In a previous article, I emphasized the value of design-grids – an exceptional type of system that takes advantage of horizontal and vertical lines to segment space, order information, and streamline data. Together, these individual components result in an outcome greater than their sum. This dynamism, I believe, holds true for all types of systems. Wherein different elements interact with one another, sometimes generating outcomes that are unexpected – at times, even poetic.
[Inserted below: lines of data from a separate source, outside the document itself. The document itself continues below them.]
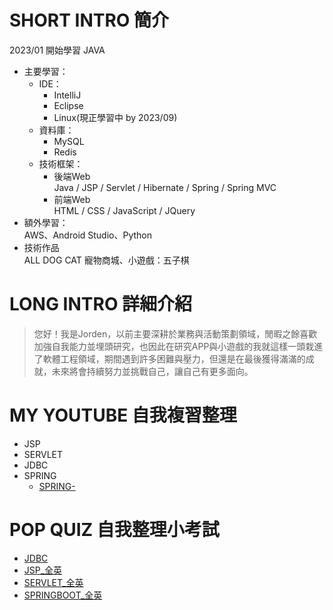 # SHORT INTRO 簡介
2023/01 開始學習 JAVA
- 主要學習：</br>
  * IDE：</br>
     * IntelliJ</br>
     * Eclipse</br>
     * Linux(現正學習中 by 2023/09)</br>
  * 資料庫：</br>
     * MySQL</br>
     * Redis</br>
  * 技術框架：</br>
      * 後端Web</br>
        Java / JSP / Servlet / Hibernate / Spring / Spring MVC</br>
      * 前端Web</br>
      HTML / CSS / JavaScript / JQuery</br>
- 額外學習：</br>
  AWS、Android Studio、Python</br>
- 技術作品</br>
  ALL DOG CAT 寵物商城、小遊戲：五子棋</br>
  
# LONG INTRO 詳細介紹</br>
>    您好！我是Jorden，以前主要深耕於業務與活動策劃領域，閒暇之餘喜歡加強自我能力並埋頭研究，也因此在研究APP與小遊戲的我就這樣一頭栽進了軟體工程領域，期間遇到許多困難與壓力，但還是在最後獲得滿滿的成就，未來將會持續努力並挑戰自己，讓自己有更多面向。
# MY YOUTUBE 自我複習整理</br>
  * JSP
  * SERVLET
  * JDBC
  * SPRING</br>
    * [SPRING-](https://youtu.be/Gc92Ilb8S84) 

# POP QUIZ 自我整理小考試
  * [JDBC](https://forms.gle/ScaEGA6xdmVbP4Rc9)
  * [JSP_全英](https://forms.gle/UN6NY3L9NPcdHdnc8)
  * [SERVLET_全英](https://forms.gle/VrjudZHezcrGLQVo8)
  * [SPRINGBOOT_全英](https://forms.gle/uCZPukMogoeqkMibA)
Systems form an essential aspect of the fundamental fabric of nature, culture, and technology, and range widely in terms of complexities, from the simplistic to the intricate.

The ancient Greek origin of the term “system” – “systema” – describes an assembly of organized components working together in harmony.  Although the concept of systems has existed in the human mind for millennia, it’s only with the invention of our computerized tools that we’ve been able to harness, study, program, and express them in ways once unimaginable [7].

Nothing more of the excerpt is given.